▽

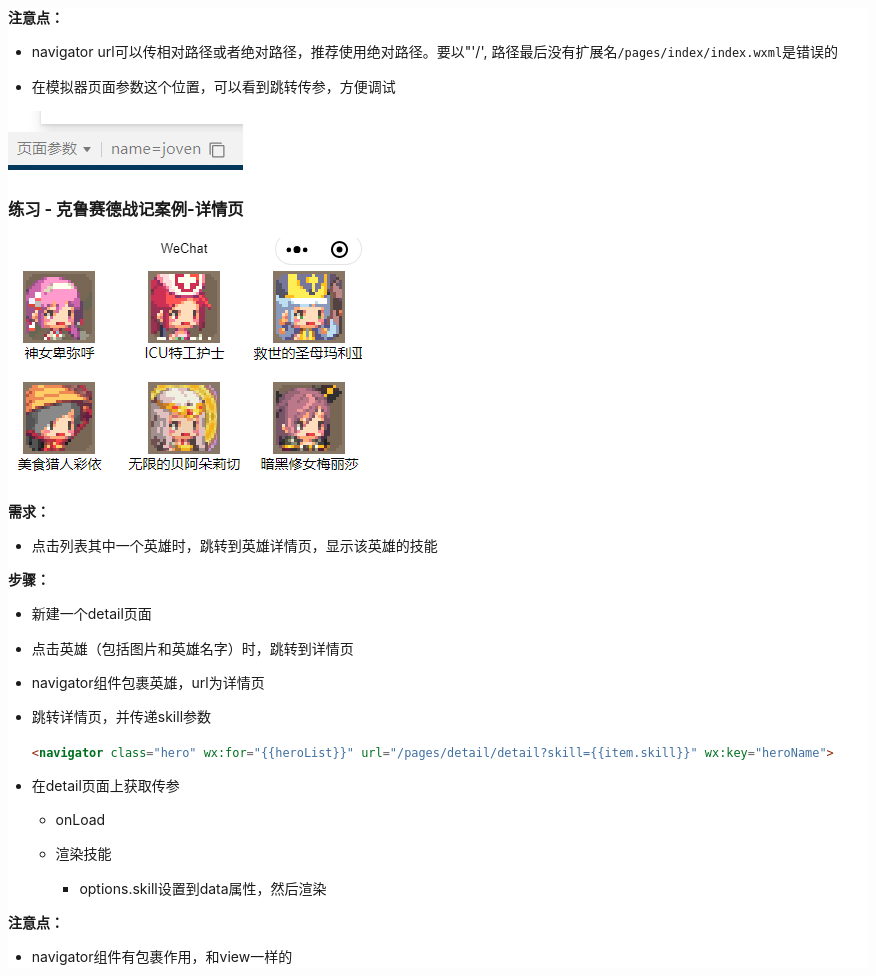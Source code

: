 **注意点：**

+ navigator url可以传相对路径或者绝对路径，推荐使用绝对路径。要以"'/', 路径最后没有扩展名`/pages/index/index.wxml`是错误的

+ 在模拟器页面参数这个位置，可以看到跳转传参，方便调试

![1597719379166](assets/1597719379166.png)



### 练习 - 克鲁赛德战记案例-详情页

![1571824111852](assets/1571824111852-1582276269667.png)

**需求：**

+ 点击列表其中一个英雄时，跳转到英雄详情页，显示该英雄的技能

**步骤：**

+ 新建一个detail页面

+ 点击英雄（包括图片和英雄名字）时，跳转到详情页
  
+ navigator组件包裹英雄，url为详情页
  
+ 跳转详情页，并传递skill参数

  ```html
  <navigator class="hero" wx:for="{{heroList}}" url="/pages/detail/detail?skill={{item.skill}}" wx:key="heroName">
  ```

+ 在detail页面上获取传参
  
  + onLoad
  + 渲染技能 
  
    + options.skill设置到data属性，然后渲染

**注意点：**

+ navigator组件有包裹作用，和view一样的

△

** WHAT TO DO **
Retype each entry above character for character; pictures stay out.

** OUTPUT FOR THIS TASK **
Source code

: **注意点：**

+ navigator url可以传相对路径或者绝对路径，推荐使用绝对路径。要以"'/', 路径最后没有扩展名`/pages/index/index.wxml`是错误的

+ 在模拟器页面参数这个位置，可以看到跳转传参，方便调试

![1597719379166](assets/1597719379166.png)



### 练习 - 克鲁赛德战记案例-详情页

![1571824111852](assets/1571824111852-1582276269667.png)

**需求：**

+ 点击列表其中一个英雄时，跳转到英雄详情页，显示该英雄的技能

**步骤：**

+ 新建一个detail页面

+ 点击英雄（包括图片和英雄名字）时，跳转到详情页
  
+ navigator组件包裹英雄，url为详情页
  
+ 跳转详情页，并传递skill参数

  ```html
  <navigator class="hero" wx:for="{{heroList}}" url="/pages/detail/detail?skill={{item.skill}}" wx:key="heroName">
  ```

+ 在detail页面上获取传参
  
  + onLoad
  + 渲染技能 
  
    + options.skill设置到data属性，然后渲染

**注意点：**

+ navigator组件有包裹作用，和view一样的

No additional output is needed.